Théologien d’origine libanaise, Michel Younès, qui enseigne à l’Université catholique de Lyon, dispose à l’évidence des qualités nécessaires pour aborder un thème aussi complexe et délicat que celui-ci, comme en témoigne son ouvrage remarquablement structuré dans sa forme et érudit dans son contenu. Sa démarche consiste à examiner les principes qui constituent l’islam, en montrant leurs similitudes, notamment dans les termes, et leurs incompatibilités avec les équivalences chrétiennes (origines, Livres sacrés, prophétisme, monothéisme, éléments du culte, anthropologie, communauté). L’auteur explique par exemple comment, pour un musulman, croire en l’infaillibilité de Mahomet est tout aussi fondamental que croire en Dieu, ce qui explique la condamnation pour blasphème dans les deux cas ; ou encore comment « le refus de toute immanence de Dieu transforme la transcendance divine en une redoutable divinité », ce qui revient à privilégier la soumission à Dieu plutôt que la communion avec Lui. L’examen du processus ayant conduit à la confusion entre islam et arabité permet de montrer la différence avec le christianisme dans le rapport à la culture.

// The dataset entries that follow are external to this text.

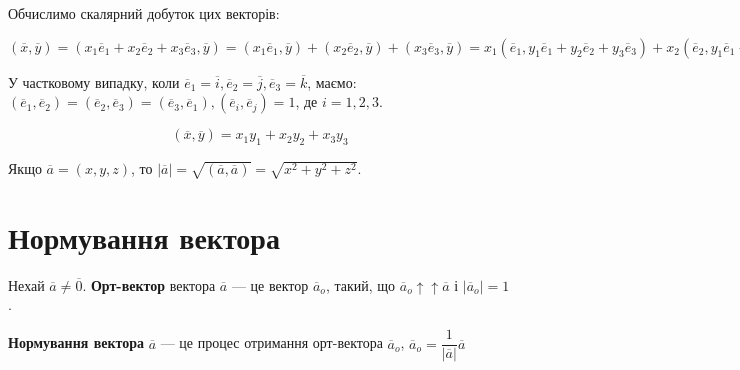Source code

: Обчислимо скалярний добуток цих векторів: 

\noindent\parbox{\textwidth}{\raggedright$(\overline{x}, \overline{y})
= (x_1\overline{e}_1 + x_2\overline{e}_2 + x_3\overline{e}_3, \overline{y})
= (x_1 \overline{e}_1, \overline{y}) + (x_2 \overline{e}_2, \overline{y})
+ (x_3 \overline{e}_3, \overline{y})
= x_1(\overline{e}_1, y_1\overline{e}_1 + y_2\overline{e}_2 + y_3\overline{e}_3)
+ x_2(\overline{e}_2, y_1\overline{e}_1 + y_2\overline{e}_2 + y_3\overline{e}_3)
+ x_3(\overline{e}_3, y_1\overline{e}_1 + y_2\overline{e}_2 + y_3\overline{e}_3)
= x_1 y_1(\overline{e}_1, \overline{e}_1)
+ x_1 y_2(\overline{e}_1, \overline{e}_2)
+ x_1 y_3(\overline{e}_1, \overline{e}_3)
+ x_2 y_1(\overline{e}_2, \overline{e}_1)
+ x_2 y_2(\overline{e}_2, \overline{e}_2)
+ x_2 y_3(\overline{e}_2, \overline{e}_3)
+ x_3 y_1(\overline{e}_3, \overline{e}_1)
+ x_3 y_2(\overline{e}_3, \overline{e}_2)
+ x_3 y_3(\overline{e}_3, \overline{e}_3)
= x_1 y_1(\overline{e}_1, \overline{e}_1)
+ (x_1 y_2 + x_2 y_1)(\overline{e}_1, \overline{e}_2)
+ (x_1 y_3 + x_3 y_1)(\overline{e}_1, \overline{e}_3)
+ x_2 y_2(\overline{e}_2, \overline{e}_2)
+ (x_2 y_3 + x_3 y_2)(\overline{e}_2, \overline{e}_3)
+ x_3 y_3(\overline{e}_3, \overline{e}_3).$}

У частковому випадку, коли $\overline{e}_1 = \overline{i}, \overline{e}_2 = \overline{j}, \overline{e}_3 = \overline{k}$, маємо: 
$(\overline{e}_1, \overline{e}_2) = (\overline{e}_2, \overline{e}_3) = (\overline{e}_3, \overline{e}_1), (\overline{e}_i, \overline{e}_j) = 1$, де $i = 1, 2, 3$.

$$(\overline{x}, \overline{y}) = x_1 y_1 + x_2 y_2 + x_3 y_3$$

Якщо $\overline{a} = (x, y, z)$, то $|\overline{a}| = \sqrt{(\overline{a}, \overline{a})} = \sqrt{x^2 + y^2 + z^2}$.

\section{Нормування вектора}

\begin{definition}
	Нехай $\overline{a} \neq \overline{0}$. \textbf{Орт-вектор} вектора $\overline{a}$ --- це вектор $\overline{a}_o$, такий, що $\overline{a}_o \uparrow\uparrow \overline{a}$ і $|\overline{a}_o| = 1$. 
\end{definition}

\begin{definition}
	 \textbf{Нормування вектора} $\overline{a}$ --- це процес отримання орт-вектора $\overline{a}_o$, $\overline{a}_o = \dfrac{1}{|\overline{a}|}\overline{a}$
\end{definition}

Pour chacun des thèmes traités, Younès présente les regards portés par de nombreux auteurs chrétiens de toutes les époques, cultures et tendances, y compris les plus critiques, mais aussi les écrits d’intellectuels musulmans insatisfaits de ce que leur transmet la tradition. A travers leurs travaux, il décèle des ébauches de « via media » qu’il définit ainsi : « Au fond, la voie médiane cherche à sortir d’une alternative qu’elle considère fausse et néfaste : l’exclusivisme qui rejette l’autre, conduisant très souvent au mépris, et le relativisme qui nivelle les différences, ne rendant plus compte des singularités ». Enfin, scrutant les aléas et équivoques du dialogue islamo-chrétien, l’auteur estime que son efficacité repose sur un nouvel équilibre associant « l’enrichissement mutuel » avec « une approche critique et exigeante ». Telles sont, selon lui, les conditions de sa fécondité.